+++ Data under study +++

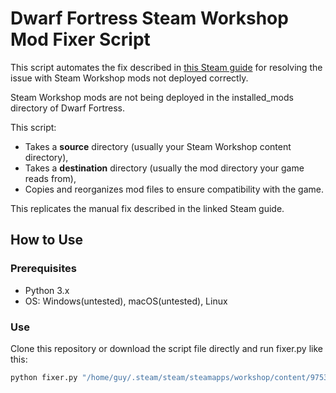 # Dwarf Fortress Steam Workshop Mod Fixer Script

This script automates the fix described in [this Steam guide](https://steamcommunity.com/sharedfiles/filedetails/?id=2908486502) for resolving the issue with Steam Workshop mods not deployed correctly.

Steam Workshop mods are not being deployed in the installed_mods directory of Dwarf Fortress.

This script:

- Takes a **source** directory (usually your Steam Workshop content directory),
- Takes a **destination** directory (usually the mod directory your game reads from),
- Copies and reorganizes mod files to ensure compatibility with the game.

This replicates the manual fix described in the linked Steam guide.

## How to Use

### Prerequisites

- Python 3.x
- OS: Windows(untested), macOS(untested), Linux

### Use

Clone this repository or download the script file directly and run fixer.py like this:

```bash
python fixer.py "/home/guy/.steam/steam/steamapps/workshop/content/975370" "/home/guy/.steam/steam/steamapps/common/Dwarf Fortress/data/installed_mods"
```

+++

■ Your instructions ■
Filter the records down to the lines that contain the string "Takes", and copy those lines.

■ Result of this task ■
- Takes a **source** directory (usually your Steam Workshop content directory),
- Takes a **destination** directory (usually the mod directory your game reads from),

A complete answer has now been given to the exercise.